読書感想文2022
M.Yさん/未来を切り開くために

課題図書:

銃を撃つ

著者:

沢木 耕太郎

 「ダーン!」衝撃的なラストシーンでこの物語は幕を閉じます。この音は主人公のナツミがポストを狙い人差し指の銃口から銃弾を発射した音です。タイトルとこのラストシーンを見ればこれからどんなに恐ろしい物語を読み進めていくのかと思いましたが、予想とは違うストーリーです。ホッとしつつも、私たち中学生の日常の漂いから訴えていることとは何かと考えながらページをめくっていきました。
 ついていない主人公ナツミは高校生です。全滅かもしれない期末テストの帰り道、バスで小学校時代の友人マキと偶然出会います。マキとはちょっとした出来事から疎遠になってしまいました。ぎこちない会話の中で不幸の手紙が話題となりました。二人は不幸の手紙を出すべきか迷います。この内容を後ろの席で聞いていたおばあさんも不幸な手紙が届いたが出さなかったので子どもが亡くなったということでした。
 私がこの物語で印象に残っているのは、「今以上に思いもよらない不幸に見舞われても手紙のせいにするのはやめよう」と自ら決断した場面です。ナツミがおばあさんから出さないと後悔する、出しなさいと経験を交えての話を聞いた後に私なら出さないという選択はできないと思います。格好良さ、尊敬、羨ましさ、憧れ……いろいろな感情が湧き出てきました。
 ナツミの生活を私の日常に重ねてみると、リアルな平凡が切り取られたように書かれているように思えました。テストができなかった、カギをどこに入れたかわからない、髪の毛が決まらなく登校時間ギリギリになったなど「ついていない」と嘆くことは多々あります。そのような時、どのように考えるかというと私は大抵ナツミと同じです。周りや環境のせいにしてしまいます。「ついていない」の一言で片付けている気がします。自分の責任でこのようなことを招いてしまったという事実を受け入れたくないからだと思います。しかし、ここまでの行動から結果に至ってほとんど自分が原因となっていることの方が断然多いのです。そしてそれは自分で自分が見えていなかったのだと考えさせられました。
 ナツミは一人でバスに乗っていたら手紙を出さないという選択をしたのだろうか?と読み終えふと思いました。

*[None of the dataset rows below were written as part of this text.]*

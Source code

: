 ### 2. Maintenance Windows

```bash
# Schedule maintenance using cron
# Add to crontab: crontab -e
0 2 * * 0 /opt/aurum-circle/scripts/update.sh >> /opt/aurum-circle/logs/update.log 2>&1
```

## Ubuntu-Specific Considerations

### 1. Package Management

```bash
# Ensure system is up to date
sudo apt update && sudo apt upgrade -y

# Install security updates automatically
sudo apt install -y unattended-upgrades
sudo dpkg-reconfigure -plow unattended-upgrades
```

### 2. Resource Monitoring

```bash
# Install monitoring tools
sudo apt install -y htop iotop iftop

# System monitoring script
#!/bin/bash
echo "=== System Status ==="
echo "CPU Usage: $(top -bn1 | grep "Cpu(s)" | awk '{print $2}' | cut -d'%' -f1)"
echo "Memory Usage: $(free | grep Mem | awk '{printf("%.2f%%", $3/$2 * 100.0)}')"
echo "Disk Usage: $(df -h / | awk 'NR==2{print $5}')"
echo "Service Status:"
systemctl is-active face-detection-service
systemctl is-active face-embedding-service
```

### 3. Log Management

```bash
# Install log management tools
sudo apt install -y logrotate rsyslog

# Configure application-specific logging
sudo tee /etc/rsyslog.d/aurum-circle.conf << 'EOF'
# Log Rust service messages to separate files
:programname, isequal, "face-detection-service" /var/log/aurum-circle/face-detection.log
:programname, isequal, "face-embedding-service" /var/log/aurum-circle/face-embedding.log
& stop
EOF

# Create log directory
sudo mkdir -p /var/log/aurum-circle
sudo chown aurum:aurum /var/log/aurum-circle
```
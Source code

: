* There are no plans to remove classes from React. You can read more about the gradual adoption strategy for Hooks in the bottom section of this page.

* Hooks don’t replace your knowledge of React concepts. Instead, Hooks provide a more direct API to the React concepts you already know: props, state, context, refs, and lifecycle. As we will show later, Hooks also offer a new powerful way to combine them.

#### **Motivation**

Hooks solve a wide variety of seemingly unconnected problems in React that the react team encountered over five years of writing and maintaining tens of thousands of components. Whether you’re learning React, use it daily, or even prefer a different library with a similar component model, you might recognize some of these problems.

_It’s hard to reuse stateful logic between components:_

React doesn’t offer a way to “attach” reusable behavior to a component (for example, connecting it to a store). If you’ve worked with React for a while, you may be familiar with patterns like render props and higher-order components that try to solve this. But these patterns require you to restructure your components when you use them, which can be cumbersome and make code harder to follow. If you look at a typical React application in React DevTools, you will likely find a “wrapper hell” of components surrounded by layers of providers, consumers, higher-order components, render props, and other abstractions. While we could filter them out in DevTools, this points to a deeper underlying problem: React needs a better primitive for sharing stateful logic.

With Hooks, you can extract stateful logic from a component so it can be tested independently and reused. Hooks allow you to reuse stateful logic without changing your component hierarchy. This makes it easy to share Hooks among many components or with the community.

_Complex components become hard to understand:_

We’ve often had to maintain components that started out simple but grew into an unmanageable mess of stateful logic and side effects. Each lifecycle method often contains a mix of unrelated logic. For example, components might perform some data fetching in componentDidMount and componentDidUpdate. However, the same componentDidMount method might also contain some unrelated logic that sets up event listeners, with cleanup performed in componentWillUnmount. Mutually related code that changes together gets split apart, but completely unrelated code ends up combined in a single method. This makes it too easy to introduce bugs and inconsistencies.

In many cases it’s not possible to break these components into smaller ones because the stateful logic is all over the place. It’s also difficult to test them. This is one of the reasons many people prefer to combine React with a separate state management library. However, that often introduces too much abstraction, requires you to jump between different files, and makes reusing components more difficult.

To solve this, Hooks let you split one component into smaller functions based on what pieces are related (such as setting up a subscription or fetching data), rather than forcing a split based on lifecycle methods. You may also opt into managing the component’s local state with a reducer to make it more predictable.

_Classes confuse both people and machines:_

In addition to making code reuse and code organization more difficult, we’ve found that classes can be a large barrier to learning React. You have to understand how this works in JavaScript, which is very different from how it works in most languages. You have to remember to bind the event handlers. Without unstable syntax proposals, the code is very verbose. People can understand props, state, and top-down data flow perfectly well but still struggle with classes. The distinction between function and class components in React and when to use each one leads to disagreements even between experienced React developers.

疎遠になったマキとの再会にナツミは初めはついてないと思ったでしょうが、二人の不幸の手紙という共通の悩みを解決していくうちに仲良かった時代に心は戻ったのだろうと感じました。同じ立場でしか理解し合えない感情や悩みがあり、二人はお互いに意見を交わし励まし合い乗り越えることができました。二人の友情から、きっとこうなんだろうという自分の思い込みでなく、しっかり相手を知ることの大切さを学びました。ナツミにとってついていない再開は最高の出会いへと変化していく所をとても好きです。必ずしも、ついてない事はついてない出来事のまま終わるとは限らないと教えてくれたからです。ついてないことがもし起こっても次の一歩で自らを変えていけるとわかったので、これからは周りや環境のせいにせず、次の行動をしっかり考えられる人へと成長できたらなと思いました。
 最終行でなぜ銃弾を発射したのか意味がわかりませんでしたが、何度か読み返すと、彼女たちの自信、不幸の手紙に負けない勇気を得たという現れだと感じました。その背景には自分で決断をしたということがあります。成功するもしないも、幸せになるもなれないも自分次第で、そこには必ず自らで決断しなければならないという筆者からのメッセージのように読み取れました。これから私は高校受験をはじめさまざまな決断を下し、道を切り開いていかなければなりませんが、そんな時はこの物語を思い出し、心に「ダーン!」という音を響かせ勇気を持って進んでいきたいです。


《講評》

 今以上に思いもよらない不幸に見舞われても、手紙のせいにするのはやめようと主人公が決意した場面を取り上げ、あなたと主人公を重ね合わせて、自分の行動について深く考えることができました。自分の弱さに気付けたところや、今後あなたにとってついていないことが起こっても、次の行動をしっかり考えられるように成長したいという考えを述べたところがとても良いです。また主人公が銃を撃つ真似をしたことの意味について考えることができました。主人公の心情の変化を丁寧に読み取り、成功するもしないも、幸せになるもなれないも自分次第という筆者のメッセージを理解することができました。最後にあなたが自らの人生を切り開いていきたいという強い決意を示したところが素晴らしいです。